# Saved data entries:
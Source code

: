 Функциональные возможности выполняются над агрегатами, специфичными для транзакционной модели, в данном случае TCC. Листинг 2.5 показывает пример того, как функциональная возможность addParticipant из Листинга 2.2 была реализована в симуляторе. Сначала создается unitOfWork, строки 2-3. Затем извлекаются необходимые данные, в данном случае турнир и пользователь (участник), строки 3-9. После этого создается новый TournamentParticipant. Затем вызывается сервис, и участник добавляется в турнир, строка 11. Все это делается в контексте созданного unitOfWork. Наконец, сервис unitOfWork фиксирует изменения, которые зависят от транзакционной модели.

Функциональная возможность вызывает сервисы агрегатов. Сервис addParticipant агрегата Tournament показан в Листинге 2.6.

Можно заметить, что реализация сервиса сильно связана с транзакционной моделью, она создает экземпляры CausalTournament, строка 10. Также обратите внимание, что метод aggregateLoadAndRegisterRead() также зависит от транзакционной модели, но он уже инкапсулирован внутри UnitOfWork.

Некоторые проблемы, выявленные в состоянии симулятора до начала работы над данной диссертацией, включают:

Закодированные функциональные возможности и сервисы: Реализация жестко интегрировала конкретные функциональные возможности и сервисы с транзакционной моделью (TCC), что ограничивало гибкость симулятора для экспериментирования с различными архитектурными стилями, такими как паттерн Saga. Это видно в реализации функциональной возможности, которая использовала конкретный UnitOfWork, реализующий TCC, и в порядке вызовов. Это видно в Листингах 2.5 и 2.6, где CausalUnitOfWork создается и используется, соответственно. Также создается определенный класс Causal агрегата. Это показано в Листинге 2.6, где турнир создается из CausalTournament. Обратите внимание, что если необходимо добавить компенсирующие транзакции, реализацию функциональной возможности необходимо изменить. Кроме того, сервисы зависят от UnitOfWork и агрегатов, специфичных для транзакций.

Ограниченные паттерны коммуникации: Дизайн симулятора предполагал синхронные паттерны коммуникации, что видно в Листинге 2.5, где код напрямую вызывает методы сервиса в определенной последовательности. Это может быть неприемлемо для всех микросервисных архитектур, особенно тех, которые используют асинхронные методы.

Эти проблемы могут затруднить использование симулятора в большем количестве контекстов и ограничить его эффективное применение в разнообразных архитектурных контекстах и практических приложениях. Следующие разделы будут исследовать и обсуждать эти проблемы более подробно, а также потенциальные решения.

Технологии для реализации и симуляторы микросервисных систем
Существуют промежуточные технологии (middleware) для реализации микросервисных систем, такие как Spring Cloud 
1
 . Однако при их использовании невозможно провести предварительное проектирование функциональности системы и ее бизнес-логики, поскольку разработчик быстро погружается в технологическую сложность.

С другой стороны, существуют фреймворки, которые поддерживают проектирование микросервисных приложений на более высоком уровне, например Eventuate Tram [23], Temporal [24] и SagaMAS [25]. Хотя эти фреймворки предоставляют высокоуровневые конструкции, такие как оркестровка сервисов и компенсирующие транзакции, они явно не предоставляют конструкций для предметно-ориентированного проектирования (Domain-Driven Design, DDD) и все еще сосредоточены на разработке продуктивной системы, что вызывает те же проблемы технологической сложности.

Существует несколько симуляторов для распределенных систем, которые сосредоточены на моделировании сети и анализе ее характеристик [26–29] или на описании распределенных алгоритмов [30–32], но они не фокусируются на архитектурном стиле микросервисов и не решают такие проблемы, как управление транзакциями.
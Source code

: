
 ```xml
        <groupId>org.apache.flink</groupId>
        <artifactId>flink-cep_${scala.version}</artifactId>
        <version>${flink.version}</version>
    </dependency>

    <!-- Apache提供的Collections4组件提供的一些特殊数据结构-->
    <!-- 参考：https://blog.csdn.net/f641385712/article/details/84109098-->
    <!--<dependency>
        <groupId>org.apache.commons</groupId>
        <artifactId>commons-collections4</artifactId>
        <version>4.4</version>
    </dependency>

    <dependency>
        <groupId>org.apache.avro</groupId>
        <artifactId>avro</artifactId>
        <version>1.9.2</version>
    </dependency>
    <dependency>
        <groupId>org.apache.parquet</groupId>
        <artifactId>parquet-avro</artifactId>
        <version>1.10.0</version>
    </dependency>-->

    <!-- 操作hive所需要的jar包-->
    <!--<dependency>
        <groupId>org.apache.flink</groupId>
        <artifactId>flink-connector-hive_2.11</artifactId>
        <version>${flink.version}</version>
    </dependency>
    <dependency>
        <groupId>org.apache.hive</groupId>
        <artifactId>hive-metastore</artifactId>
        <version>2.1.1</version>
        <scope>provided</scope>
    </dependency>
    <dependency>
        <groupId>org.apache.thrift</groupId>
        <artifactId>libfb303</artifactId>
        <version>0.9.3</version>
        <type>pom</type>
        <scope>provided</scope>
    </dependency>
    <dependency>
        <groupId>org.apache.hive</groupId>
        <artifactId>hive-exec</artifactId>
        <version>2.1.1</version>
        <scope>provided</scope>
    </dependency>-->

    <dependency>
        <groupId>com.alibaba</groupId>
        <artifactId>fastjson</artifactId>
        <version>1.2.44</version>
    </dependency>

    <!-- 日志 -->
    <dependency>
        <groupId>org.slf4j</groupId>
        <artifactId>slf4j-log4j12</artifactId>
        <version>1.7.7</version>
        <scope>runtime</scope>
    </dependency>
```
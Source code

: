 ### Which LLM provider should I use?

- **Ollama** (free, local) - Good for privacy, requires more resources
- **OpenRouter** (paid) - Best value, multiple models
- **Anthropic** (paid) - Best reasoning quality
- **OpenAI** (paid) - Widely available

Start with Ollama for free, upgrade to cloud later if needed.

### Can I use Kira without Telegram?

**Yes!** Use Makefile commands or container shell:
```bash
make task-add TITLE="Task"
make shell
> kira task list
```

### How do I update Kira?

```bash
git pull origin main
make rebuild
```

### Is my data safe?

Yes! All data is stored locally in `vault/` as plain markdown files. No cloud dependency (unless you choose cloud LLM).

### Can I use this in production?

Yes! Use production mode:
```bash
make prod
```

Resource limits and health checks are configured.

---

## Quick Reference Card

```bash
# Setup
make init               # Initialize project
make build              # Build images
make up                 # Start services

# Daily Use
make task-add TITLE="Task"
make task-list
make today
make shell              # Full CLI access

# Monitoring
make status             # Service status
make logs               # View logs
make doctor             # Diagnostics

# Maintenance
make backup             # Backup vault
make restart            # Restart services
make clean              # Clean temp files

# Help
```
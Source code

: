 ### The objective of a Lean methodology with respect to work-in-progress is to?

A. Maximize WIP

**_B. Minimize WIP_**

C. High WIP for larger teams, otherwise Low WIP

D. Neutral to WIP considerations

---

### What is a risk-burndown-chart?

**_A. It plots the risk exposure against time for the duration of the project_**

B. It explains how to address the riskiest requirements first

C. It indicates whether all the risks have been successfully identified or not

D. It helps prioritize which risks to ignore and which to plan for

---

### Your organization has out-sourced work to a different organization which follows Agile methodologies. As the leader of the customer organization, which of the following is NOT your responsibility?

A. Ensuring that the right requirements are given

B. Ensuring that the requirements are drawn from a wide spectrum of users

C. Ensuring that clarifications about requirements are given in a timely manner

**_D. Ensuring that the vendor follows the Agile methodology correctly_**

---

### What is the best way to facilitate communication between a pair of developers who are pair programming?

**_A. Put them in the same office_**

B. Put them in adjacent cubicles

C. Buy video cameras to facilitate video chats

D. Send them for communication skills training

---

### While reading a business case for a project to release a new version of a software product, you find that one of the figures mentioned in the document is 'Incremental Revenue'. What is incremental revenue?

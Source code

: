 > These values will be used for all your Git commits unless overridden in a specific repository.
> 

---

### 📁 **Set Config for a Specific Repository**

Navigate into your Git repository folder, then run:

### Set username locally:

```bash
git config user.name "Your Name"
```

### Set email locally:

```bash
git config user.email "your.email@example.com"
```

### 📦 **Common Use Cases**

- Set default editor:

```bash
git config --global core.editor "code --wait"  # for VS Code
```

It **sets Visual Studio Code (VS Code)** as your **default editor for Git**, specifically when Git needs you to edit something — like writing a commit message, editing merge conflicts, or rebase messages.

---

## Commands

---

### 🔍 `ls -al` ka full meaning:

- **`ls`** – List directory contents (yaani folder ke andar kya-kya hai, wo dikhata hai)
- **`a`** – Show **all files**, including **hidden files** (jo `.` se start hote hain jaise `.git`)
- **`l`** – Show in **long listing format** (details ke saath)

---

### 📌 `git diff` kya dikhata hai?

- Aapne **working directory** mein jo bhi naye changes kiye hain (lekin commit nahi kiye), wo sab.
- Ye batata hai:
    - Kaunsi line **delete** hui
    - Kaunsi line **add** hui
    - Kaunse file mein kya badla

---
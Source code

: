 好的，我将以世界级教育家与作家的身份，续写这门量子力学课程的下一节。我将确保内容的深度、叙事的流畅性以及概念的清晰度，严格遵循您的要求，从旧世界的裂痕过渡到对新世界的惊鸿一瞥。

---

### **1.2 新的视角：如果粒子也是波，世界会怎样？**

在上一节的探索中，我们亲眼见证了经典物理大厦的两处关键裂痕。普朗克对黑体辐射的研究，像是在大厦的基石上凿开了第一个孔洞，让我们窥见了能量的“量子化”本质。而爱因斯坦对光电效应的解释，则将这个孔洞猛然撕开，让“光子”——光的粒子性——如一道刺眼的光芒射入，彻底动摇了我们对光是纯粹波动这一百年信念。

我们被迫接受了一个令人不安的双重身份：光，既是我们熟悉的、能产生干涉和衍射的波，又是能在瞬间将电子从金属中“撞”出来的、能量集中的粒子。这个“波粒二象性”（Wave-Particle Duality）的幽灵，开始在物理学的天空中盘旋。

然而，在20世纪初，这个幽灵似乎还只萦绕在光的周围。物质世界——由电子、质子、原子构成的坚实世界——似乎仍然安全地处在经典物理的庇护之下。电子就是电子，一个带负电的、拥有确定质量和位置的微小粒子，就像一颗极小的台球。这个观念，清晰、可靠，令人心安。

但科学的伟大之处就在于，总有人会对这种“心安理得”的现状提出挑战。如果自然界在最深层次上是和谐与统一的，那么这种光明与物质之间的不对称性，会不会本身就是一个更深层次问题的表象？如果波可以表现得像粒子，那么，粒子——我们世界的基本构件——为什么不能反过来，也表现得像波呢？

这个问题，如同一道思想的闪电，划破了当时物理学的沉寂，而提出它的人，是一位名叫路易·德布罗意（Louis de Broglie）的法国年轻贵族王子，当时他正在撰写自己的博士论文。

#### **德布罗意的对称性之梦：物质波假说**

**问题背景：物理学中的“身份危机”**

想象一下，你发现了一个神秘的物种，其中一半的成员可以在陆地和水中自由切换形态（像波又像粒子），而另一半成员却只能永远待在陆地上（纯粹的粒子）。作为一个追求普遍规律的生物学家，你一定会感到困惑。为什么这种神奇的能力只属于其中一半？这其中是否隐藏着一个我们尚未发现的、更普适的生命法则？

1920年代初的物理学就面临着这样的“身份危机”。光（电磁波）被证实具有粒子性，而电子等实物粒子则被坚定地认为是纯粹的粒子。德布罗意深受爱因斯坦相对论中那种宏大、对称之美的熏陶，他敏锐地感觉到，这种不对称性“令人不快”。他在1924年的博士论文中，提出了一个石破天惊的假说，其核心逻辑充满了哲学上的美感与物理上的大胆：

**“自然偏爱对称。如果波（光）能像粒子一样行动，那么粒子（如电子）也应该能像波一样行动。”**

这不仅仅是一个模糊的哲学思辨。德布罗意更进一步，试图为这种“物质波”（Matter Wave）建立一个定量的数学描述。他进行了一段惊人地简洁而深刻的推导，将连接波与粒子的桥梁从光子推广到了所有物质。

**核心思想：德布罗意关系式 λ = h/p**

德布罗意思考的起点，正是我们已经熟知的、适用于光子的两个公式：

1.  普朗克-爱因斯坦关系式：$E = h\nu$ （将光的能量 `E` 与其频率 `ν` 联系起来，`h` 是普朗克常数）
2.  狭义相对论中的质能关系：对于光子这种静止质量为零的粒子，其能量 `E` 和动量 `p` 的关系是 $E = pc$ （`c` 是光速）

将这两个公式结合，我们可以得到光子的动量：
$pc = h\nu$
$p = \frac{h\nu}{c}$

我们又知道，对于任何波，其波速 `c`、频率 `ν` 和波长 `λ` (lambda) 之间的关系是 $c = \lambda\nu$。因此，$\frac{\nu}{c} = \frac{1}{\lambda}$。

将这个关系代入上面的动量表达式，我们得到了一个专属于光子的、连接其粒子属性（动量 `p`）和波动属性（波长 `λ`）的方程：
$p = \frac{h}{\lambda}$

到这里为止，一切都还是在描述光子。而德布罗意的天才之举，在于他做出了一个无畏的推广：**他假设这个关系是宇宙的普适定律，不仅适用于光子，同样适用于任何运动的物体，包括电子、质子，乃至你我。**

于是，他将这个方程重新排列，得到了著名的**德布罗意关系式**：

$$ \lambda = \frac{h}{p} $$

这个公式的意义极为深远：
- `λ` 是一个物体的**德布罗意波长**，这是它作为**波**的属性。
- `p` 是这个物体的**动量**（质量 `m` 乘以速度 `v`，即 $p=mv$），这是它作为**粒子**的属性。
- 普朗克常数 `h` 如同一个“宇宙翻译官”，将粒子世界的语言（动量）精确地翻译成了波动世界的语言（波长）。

# Problem statement:
Only the lines containing "реализации" are needed; copy each of them from the data.

# Exercise output:
Закодированные функциональные возможности и сервисы: Реализация жестко интегрировала конкретные функциональные возможности и сервисы с транзакционной моделью (TCC), что ограничивало гибкость симулятора для экспериментирования с различными архитектурными стилями, такими как паттерн Saga. Это видно в реализации функциональной возможности, которая использовала конкретный UnitOfWork, реализующий TCC, и в порядке вызовов. Это видно в Листингах 2.5 и 2.6, где CausalUnitOfWork создается и используется, соответственно. Также создается определенный класс Causal агрегата. Это показано в Листинге 2.6, где турнир создается из CausalTournament. Обратите внимание, что если необходимо добавить компенсирующие транзакции, реализацию функциональной возможности необходимо изменить. Кроме того, сервисы зависят от UnitOfWork и агрегатов, специфичных для транзакций.
Технологии для реализации и симуляторы микросервисных систем
Существуют промежуточные технологии (middleware) для реализации микросервисных систем, такие как Spring Cloud 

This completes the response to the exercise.